▶ **Your goal**:
Read through the data, and wherever a line holds the word "hard", write that line out.

(Beginning of Material shown)

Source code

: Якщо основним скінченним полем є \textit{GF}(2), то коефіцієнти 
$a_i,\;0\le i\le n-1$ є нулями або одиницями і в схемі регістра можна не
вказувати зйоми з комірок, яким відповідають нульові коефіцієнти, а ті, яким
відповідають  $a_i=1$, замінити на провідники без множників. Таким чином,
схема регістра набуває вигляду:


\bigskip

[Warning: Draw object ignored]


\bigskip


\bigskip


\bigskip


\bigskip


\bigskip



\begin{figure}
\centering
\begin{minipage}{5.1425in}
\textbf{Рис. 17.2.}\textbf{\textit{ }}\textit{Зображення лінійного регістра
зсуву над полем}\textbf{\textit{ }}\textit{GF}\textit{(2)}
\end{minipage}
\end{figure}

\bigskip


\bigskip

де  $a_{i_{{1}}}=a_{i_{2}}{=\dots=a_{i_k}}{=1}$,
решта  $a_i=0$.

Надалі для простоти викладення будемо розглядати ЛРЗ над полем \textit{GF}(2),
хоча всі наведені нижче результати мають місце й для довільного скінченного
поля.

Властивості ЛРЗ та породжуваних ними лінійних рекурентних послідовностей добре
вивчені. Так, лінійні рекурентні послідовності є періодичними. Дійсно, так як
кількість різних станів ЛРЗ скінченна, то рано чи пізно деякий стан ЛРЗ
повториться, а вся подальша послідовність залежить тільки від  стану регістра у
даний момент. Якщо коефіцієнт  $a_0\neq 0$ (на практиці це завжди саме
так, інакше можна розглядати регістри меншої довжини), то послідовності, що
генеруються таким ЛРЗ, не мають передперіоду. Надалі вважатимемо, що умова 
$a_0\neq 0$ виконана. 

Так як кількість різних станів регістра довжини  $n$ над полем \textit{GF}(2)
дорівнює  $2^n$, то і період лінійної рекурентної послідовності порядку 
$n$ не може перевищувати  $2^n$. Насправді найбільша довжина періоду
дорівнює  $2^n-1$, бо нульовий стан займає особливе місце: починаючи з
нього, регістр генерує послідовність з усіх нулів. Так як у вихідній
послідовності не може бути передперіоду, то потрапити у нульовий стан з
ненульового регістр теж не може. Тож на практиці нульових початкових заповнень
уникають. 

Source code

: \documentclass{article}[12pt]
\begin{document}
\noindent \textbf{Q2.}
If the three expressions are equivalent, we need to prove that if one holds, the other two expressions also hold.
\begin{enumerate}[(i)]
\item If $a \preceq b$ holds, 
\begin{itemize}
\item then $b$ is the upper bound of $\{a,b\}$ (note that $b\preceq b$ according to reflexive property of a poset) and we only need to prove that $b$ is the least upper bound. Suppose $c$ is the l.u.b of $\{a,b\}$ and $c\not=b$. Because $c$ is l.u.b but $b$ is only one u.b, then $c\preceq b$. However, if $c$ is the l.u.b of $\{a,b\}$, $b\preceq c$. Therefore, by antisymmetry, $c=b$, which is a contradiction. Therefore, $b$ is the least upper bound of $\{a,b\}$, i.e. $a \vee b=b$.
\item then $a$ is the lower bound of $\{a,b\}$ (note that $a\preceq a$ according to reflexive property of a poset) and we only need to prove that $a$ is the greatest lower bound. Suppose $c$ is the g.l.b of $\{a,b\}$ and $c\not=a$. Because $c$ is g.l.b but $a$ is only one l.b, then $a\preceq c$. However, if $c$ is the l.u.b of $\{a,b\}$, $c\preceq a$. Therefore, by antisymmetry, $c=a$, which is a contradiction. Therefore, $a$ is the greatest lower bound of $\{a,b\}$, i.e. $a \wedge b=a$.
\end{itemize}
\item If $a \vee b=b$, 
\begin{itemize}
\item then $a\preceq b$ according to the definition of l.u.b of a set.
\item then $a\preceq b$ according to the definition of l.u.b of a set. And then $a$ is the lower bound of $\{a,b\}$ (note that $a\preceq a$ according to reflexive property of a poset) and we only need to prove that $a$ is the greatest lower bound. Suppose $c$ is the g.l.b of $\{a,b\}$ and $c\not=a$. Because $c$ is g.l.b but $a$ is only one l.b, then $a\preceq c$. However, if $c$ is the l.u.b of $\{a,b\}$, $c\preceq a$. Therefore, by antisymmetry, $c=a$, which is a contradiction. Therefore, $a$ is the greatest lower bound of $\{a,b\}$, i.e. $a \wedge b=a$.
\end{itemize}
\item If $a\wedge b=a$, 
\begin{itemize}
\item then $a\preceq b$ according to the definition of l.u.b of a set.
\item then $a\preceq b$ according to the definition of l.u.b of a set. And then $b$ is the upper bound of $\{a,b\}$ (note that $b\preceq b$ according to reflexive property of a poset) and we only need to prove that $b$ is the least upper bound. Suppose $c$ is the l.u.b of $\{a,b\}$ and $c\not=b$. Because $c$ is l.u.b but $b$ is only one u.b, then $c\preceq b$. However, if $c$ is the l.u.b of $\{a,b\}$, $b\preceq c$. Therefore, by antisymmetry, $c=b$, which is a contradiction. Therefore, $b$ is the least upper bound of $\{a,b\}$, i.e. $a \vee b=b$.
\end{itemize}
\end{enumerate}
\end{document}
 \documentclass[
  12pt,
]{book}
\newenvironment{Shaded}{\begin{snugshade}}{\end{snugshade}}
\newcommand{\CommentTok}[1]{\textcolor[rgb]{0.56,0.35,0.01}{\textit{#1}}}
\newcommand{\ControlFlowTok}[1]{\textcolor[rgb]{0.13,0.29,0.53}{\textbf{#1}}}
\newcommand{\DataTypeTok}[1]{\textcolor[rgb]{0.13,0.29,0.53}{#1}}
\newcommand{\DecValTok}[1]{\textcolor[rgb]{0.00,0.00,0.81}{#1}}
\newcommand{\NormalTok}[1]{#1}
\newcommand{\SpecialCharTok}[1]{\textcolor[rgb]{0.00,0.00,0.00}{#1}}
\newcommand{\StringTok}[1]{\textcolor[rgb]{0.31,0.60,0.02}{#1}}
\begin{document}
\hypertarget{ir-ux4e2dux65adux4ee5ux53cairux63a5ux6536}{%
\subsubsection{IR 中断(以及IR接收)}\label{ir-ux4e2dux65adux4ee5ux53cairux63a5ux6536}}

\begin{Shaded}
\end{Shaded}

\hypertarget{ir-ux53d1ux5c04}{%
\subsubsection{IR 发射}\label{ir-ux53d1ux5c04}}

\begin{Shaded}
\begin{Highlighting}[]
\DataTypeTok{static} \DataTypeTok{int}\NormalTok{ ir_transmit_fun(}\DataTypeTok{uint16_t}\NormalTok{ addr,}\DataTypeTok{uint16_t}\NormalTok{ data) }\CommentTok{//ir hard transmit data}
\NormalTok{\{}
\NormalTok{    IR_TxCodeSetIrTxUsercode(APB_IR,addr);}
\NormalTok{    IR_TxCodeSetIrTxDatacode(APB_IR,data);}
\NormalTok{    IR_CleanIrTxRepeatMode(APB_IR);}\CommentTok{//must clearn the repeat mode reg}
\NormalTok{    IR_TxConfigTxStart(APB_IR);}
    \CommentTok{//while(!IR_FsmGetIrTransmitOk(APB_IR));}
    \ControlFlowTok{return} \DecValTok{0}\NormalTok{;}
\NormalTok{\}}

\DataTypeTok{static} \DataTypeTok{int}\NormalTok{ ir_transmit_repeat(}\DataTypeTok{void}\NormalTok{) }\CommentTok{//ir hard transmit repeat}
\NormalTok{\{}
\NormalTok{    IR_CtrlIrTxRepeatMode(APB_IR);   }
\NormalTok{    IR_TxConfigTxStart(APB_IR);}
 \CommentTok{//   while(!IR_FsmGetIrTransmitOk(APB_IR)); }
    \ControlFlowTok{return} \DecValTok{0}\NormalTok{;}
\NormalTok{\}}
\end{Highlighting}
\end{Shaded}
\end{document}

(End of Material shown)

▶ **Response to this exercise**:
\DataTypeTok{static} \DataTypeTok{int}\NormalTok{ ir_transmit_fun(}\DataTypeTok{uint16_t}\NormalTok{ addr,}\DataTypeTok{uint16_t}\NormalTok{ data) }\CommentTok{//ir hard transmit data}
\DataTypeTok{static} \DataTypeTok{int}\NormalTok{ ir_transmit_repeat(}\DataTypeTok{void}\NormalTok{) }\CommentTok{//ir hard transmit repeat}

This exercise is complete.